Petrarch, Against a Certain Physician 1.17:
I expect in your next letter, you most absurd censor of the world, that you will order that grammar be subservient to the wool trade, that dialectic be subservient to weapons manufacturing. What could I think that you would not dare to do, when you think that I have set my mouth against even by touching on doctors, that divine and celestial race, when you yourself were not afraid to open your disgusting mouth against Pliny, the most preeminent man in learning and intellect of his entire age? Thus I see that they wrote about him, without excepting Galen, his contemporary (if I am not mistaken) who was himself a not unlearned man, but he had the most ample supply of uneducated and talkative successors.

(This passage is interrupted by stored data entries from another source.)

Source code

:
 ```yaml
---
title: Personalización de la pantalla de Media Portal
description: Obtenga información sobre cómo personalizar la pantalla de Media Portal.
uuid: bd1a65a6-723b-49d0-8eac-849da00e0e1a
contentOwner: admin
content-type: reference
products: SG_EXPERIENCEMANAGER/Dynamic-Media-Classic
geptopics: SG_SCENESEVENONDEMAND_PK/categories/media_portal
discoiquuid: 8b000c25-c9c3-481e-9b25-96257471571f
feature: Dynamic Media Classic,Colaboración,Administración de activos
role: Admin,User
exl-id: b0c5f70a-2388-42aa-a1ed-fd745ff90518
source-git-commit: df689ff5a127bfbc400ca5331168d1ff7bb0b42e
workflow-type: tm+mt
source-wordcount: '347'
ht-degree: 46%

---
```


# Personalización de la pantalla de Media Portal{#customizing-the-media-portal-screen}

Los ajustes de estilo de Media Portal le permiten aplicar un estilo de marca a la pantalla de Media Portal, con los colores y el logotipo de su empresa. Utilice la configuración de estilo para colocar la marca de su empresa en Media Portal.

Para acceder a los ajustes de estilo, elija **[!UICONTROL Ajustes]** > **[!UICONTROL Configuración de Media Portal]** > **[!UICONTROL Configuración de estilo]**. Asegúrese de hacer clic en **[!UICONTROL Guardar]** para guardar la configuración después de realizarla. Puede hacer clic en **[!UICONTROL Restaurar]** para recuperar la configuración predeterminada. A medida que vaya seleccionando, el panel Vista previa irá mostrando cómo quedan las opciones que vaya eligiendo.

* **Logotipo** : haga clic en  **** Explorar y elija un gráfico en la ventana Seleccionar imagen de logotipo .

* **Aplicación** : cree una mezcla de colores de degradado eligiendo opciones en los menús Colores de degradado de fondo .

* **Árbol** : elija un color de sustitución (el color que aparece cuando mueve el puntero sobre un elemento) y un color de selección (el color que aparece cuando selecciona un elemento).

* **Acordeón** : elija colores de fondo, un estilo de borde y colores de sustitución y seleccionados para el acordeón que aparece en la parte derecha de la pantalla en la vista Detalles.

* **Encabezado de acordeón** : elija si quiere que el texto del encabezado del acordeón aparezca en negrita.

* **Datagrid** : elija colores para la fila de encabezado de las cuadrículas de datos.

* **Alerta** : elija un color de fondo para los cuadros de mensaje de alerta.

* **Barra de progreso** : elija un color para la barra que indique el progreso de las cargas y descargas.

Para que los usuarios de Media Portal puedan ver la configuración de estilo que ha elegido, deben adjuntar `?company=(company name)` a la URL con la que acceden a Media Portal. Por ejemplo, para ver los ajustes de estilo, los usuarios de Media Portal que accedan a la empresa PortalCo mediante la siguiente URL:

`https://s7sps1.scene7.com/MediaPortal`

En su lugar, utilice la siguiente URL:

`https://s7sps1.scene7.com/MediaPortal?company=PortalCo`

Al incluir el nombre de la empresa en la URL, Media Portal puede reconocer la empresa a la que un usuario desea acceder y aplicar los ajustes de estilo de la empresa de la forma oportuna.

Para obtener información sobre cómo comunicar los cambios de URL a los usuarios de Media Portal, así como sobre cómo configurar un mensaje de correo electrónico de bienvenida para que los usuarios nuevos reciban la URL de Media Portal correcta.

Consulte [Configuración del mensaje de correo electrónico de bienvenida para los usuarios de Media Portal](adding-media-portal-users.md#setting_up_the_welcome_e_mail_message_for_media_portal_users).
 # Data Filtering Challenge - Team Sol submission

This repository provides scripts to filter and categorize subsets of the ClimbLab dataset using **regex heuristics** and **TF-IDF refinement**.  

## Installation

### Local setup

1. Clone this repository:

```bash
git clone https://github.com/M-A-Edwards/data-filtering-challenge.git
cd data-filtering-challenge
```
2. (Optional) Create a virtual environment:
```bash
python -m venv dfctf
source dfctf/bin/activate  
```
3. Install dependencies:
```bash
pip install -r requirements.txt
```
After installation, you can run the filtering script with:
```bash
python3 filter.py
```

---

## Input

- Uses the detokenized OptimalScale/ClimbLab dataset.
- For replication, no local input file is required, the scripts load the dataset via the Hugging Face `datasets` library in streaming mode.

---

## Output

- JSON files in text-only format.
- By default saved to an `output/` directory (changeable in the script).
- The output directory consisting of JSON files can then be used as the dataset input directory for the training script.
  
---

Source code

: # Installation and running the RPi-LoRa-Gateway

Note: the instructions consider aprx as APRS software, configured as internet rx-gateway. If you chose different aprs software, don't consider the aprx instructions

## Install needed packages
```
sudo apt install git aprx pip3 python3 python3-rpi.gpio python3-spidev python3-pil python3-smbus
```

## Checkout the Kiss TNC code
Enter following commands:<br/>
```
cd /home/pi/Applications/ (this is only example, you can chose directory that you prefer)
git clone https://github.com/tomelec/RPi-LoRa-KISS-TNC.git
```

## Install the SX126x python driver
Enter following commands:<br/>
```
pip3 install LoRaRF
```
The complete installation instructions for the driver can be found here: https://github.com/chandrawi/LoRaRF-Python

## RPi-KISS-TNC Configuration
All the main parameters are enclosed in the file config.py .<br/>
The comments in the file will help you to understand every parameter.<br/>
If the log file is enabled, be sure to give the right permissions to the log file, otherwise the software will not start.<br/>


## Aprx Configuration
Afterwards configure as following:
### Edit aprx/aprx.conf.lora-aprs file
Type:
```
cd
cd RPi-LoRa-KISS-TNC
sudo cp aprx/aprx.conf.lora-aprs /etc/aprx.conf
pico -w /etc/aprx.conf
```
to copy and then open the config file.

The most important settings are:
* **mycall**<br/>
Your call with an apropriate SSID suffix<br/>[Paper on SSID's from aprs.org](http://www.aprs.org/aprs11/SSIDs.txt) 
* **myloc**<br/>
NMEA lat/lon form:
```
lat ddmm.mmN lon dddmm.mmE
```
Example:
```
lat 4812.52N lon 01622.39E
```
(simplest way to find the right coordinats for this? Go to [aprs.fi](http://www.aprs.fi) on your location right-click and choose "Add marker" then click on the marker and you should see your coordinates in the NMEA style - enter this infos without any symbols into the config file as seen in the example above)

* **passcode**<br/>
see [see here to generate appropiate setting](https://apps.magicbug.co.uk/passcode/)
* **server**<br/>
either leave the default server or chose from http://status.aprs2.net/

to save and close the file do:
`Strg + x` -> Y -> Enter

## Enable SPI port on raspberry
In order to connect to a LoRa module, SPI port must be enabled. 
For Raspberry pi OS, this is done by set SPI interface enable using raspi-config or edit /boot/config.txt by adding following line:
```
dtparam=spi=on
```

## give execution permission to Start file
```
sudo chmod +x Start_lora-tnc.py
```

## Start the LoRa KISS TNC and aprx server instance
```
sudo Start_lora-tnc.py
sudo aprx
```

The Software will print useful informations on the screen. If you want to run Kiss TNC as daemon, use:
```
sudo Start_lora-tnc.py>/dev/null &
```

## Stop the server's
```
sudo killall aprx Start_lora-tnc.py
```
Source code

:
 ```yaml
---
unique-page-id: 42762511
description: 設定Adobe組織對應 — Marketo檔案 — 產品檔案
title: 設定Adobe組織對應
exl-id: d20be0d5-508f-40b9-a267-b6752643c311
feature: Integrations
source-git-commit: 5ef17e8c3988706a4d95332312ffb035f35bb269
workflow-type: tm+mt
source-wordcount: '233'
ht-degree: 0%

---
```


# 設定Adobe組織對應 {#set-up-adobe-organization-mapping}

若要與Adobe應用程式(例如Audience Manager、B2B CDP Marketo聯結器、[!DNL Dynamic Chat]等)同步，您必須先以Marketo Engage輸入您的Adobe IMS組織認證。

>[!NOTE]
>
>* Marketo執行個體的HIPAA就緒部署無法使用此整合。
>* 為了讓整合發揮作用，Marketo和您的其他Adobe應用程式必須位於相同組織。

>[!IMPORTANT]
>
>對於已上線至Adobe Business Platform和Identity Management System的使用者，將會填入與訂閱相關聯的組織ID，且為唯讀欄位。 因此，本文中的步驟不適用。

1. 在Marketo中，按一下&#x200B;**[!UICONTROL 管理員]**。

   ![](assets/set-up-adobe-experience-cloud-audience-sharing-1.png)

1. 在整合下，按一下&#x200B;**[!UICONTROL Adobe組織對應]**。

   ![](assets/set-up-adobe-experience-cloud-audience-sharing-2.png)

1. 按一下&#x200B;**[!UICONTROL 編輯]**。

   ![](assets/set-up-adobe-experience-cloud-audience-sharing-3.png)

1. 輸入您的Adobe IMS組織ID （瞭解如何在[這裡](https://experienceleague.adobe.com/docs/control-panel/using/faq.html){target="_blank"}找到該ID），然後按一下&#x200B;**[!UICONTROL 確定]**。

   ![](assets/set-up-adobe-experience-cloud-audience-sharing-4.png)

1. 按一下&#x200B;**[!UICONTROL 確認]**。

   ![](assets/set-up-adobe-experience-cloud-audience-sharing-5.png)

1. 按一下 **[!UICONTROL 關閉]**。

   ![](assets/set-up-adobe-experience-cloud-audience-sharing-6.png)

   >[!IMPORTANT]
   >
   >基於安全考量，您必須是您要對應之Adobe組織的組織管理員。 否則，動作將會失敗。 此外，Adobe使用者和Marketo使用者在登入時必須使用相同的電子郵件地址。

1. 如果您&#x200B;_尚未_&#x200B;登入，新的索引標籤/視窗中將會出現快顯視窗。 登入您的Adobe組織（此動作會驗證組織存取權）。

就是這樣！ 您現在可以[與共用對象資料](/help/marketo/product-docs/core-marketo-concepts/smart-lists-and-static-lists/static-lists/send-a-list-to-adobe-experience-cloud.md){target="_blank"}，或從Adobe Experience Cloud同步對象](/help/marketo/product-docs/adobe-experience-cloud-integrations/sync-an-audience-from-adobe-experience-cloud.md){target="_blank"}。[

Proximis tuis literis expecto, ridiculosissime rerum censor, ut lanificio iubeas subesse grammaticam, dyaleticam armature. Quid enim te rursus non ausurum putem, qui me os in celum posuisse dicas, quoniam medicos divinum ac celeste genus attigerim, cum tu impurissimum os aperire non sis veritus in Plinium Secundum, virum ex omnibus sue etatis doctrina ingenioque prestantissimum? Ita enim de illo scriptum video; nec excipitur Galienus, coetaneus – nisi fallor – suus, vir et ipse non indoctus, sed indoctorum atque loquacium abundantissimus successorum.